So we, you know, mentioned this token.
You know, people are earning in it.
Are there any other roles for the token?
So the token is the way that validators who want to operate on the network,
or any system that wants to transmit or receive data, they basically pay for that access in the
double zero token. And then what happens is, and you know, there's some nice sort of user-friendly
components of this too. Like if you're a salon of validator, you can pay in Seoul and it's swapped
into the native token just to, you know, there have been cases where sequencers go offline because
someone forgot to top up their eth balance. And we don't want to be in a position of kicking
validators offline because they forgot to top up their double zero balance.
But if you're something like an RPC, which doesn't have an on-chain revenue source, you can just natively pay in the double zero token to access it.
And then approximately 50% of those double zero tokens are burned.
And the other 50% is distributed out to contributors according to that Chappley formula as network rewards.
Okay. And then I'm sure, you know, because I saw you answering these tweets online, but there's been some chatter about the token allocation.
Sure.
Some people were taking issue with the fact that Jump received 28% with 5% being unlocked from day one.
The rest would unlock over four years.
Why, you know, did they get that deal?
Yeah.
So we have basically two labs companies at launch, unlike most projects do.
And we were, you know, I'm very happy with the current regulatory landscape, but we literally just got a no action letter from the SEC for the portions of the double zero token.
but we don't know if this is going to last forever.
Politics change very quickly in the United States and internationally as well.
And so we set the project up from day one with multiple independent contributors.
And so Malbec Labs is one of the core labs groups contributing to the network.
And the fire dancer team at Jump is another one.
And so there's sort of like you can say three different components of where that allocation comes from.
One is a core contributor grant to them, which is, you know, commensurate with a,
a multi-year commitment to developing core technologies for the protocol. Another is as the first
network contributor that came on board. So Jump was actually the first one to contribute a slice of
their global high-frequency data network to protocol, which sort of set us ahead probably
12 to 18 months, at least in the project timeline. It's how we're actually able to launch the
project within a year of announcing it. And it was really instrumental in getting others on board as
well, and they also were one of our first investors and supporters. And so that number comes from a lot of
different places. The other thing to remember with the double zero network is a validator network
is quite cheap to operate. If you look at sort of and say, okay, we're launching like a 40 validator
network, each of those machines is $700 to $1,500 a month to run. There are links in the double zero
network that cost upwards of almost a million dollars a year to operate just on the fiber routes. And so,
it's a very high both CAPEX and OPEX network to run.

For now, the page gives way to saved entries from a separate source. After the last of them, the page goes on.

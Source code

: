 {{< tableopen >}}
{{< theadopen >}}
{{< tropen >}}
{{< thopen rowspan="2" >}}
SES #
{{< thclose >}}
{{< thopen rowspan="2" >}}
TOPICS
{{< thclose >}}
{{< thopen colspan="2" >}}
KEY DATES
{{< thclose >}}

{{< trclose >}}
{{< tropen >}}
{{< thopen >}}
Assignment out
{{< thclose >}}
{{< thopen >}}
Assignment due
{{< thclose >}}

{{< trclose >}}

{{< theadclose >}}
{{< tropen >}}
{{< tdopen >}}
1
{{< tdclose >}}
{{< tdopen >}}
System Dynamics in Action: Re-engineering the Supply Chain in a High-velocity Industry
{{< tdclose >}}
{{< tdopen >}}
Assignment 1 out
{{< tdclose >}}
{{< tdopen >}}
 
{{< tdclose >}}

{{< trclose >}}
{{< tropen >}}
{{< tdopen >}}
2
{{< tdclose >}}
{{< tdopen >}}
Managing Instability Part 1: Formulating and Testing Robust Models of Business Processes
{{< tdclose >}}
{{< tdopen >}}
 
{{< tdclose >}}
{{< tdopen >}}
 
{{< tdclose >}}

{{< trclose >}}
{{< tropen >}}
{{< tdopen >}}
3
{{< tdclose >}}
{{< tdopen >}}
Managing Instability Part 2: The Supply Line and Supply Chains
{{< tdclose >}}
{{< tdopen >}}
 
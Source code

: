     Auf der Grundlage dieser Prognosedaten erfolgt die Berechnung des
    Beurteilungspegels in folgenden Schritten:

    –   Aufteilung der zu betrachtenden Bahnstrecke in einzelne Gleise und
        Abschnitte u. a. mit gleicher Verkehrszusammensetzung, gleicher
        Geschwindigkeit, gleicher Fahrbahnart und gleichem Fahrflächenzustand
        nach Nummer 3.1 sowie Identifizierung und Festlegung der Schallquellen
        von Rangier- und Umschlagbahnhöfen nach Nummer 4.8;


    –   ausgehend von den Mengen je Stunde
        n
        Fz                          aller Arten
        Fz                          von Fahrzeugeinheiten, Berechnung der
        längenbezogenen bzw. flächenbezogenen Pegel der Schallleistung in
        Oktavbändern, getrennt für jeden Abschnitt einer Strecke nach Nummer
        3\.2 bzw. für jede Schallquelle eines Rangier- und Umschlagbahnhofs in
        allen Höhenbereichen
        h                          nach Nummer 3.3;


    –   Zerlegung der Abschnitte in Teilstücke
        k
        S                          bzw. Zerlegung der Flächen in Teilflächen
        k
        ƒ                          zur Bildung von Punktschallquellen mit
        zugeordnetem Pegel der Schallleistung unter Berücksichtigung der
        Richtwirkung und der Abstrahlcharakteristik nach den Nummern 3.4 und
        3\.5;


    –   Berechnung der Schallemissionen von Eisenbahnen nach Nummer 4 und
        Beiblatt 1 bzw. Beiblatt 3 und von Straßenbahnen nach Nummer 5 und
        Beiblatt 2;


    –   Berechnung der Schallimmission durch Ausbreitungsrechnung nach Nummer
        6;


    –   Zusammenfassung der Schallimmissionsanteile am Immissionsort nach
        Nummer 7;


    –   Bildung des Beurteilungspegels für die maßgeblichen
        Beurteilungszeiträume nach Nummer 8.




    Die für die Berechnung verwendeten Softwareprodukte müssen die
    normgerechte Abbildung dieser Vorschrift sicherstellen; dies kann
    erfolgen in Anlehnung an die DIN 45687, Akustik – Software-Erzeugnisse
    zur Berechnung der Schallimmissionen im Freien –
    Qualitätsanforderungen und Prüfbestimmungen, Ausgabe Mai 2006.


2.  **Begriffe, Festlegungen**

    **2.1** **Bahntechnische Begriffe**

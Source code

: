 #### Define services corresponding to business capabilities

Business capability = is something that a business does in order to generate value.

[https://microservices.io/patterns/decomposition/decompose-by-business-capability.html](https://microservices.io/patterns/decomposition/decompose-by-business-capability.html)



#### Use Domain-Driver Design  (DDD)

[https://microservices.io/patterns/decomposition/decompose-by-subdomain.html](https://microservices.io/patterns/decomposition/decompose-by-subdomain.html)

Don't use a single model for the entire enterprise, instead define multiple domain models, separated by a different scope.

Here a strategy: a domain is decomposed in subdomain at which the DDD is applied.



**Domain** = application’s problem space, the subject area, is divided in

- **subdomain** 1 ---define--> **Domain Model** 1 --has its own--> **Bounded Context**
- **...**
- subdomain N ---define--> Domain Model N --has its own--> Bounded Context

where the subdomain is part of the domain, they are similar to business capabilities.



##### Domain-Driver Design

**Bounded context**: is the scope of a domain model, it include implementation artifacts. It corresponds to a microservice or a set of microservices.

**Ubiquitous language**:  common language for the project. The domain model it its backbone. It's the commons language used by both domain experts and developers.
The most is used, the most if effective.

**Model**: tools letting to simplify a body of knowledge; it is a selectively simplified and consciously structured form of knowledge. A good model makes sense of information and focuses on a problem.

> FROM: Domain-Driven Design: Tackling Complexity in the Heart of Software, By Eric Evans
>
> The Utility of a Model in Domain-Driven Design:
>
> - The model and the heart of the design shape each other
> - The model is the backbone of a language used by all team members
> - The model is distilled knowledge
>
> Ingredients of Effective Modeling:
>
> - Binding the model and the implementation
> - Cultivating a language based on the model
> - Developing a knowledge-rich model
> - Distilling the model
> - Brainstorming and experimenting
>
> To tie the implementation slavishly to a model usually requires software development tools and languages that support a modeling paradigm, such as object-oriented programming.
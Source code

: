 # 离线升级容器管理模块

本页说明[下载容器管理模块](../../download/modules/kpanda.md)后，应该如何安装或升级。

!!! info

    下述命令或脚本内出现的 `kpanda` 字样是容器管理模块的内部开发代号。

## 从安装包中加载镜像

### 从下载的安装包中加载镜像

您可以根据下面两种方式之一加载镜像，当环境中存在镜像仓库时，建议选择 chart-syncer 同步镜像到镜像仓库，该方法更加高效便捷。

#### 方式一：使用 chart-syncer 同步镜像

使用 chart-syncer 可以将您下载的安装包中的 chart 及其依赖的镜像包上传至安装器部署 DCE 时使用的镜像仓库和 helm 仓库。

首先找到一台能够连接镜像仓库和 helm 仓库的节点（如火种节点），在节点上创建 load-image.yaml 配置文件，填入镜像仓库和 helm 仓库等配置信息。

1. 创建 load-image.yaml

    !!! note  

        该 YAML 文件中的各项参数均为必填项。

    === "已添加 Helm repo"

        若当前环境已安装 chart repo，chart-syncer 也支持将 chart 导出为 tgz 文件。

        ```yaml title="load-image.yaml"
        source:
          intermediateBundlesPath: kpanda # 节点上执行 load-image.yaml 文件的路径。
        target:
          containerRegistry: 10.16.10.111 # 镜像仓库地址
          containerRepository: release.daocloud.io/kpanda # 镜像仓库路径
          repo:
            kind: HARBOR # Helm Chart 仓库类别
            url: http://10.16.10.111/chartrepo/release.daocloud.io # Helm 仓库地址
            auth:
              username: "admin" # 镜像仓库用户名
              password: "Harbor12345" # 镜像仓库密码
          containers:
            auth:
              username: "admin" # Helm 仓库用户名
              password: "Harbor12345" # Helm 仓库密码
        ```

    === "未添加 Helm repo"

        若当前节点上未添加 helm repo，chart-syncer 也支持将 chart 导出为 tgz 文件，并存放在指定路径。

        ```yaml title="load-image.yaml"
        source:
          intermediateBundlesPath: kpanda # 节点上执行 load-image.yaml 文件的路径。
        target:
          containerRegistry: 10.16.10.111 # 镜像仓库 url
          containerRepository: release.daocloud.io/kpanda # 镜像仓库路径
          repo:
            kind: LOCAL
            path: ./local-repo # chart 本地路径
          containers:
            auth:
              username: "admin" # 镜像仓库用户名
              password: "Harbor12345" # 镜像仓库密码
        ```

So it's very different than a traditional blockchain protocol from that perspective.
But this is also part of why we have this proof of utility reward system where just because
a contributor owns a lot of tokens doesn't mean they're going to earn a lot of rewards.
Okay.
So I don't know.
I'm realizing I don't know if I fully understand this.
So is double zero like operating this network, but then the pieces,
come together with the various individual contributors in their tokens. So it's like you have a centralized
company, but then you also have the decentralized piece where people can contribute. Is that how to
think about it? So you should sort of think about each of the network contributors. Like if we're going to
make an analogy to how a traditional compute blockchain works, you know, Onza or, you know, Prism or
lighthouse, they build a validator client. That's the work that Melbeck Labs and the Double Zero Foundation do.
and then multiple independent entities operate the actual validators.
And so each network contributor is effectively playing that role of a validator,
where they're showing up with their own owned capacity to contribute to the system,
the same way that, you know, staking facilities shows up with their own validator,
P2P shows up with their own validator, you know,
these validators are not run by the centralized company or the foundation team in that model.
So it's very similar here where Malbeck Labs does.
not owner operating the fiber links. The Double Zero Foundation is not owner operate any of the fiber
links. Okay. So Malbec Labs is like almost like the organizer. And are you, so I actually
didn't realize, are you affiliated with Malbeck Labs? No, I'm at the foundation. Oh, okay, got it.
So yeah, I own no equity in Melbeck Labs or any other type of exposure to Malbeck Labs.
Okay. So they're kind of like the developers and like organizers, but then it's the actual people
who are contributing the pieces of then. Okay. No. It's like,
It's like, yeah, it's like if you create a game, but everybody has to bring their pieces to make the game, then, okay, yeah.
Sure.
Or you create a blockchain and you need to get a bunch of validators to actually run the thing, right?
It really is that exact same idea where the network is run by the people who choose to show up and contribute to it.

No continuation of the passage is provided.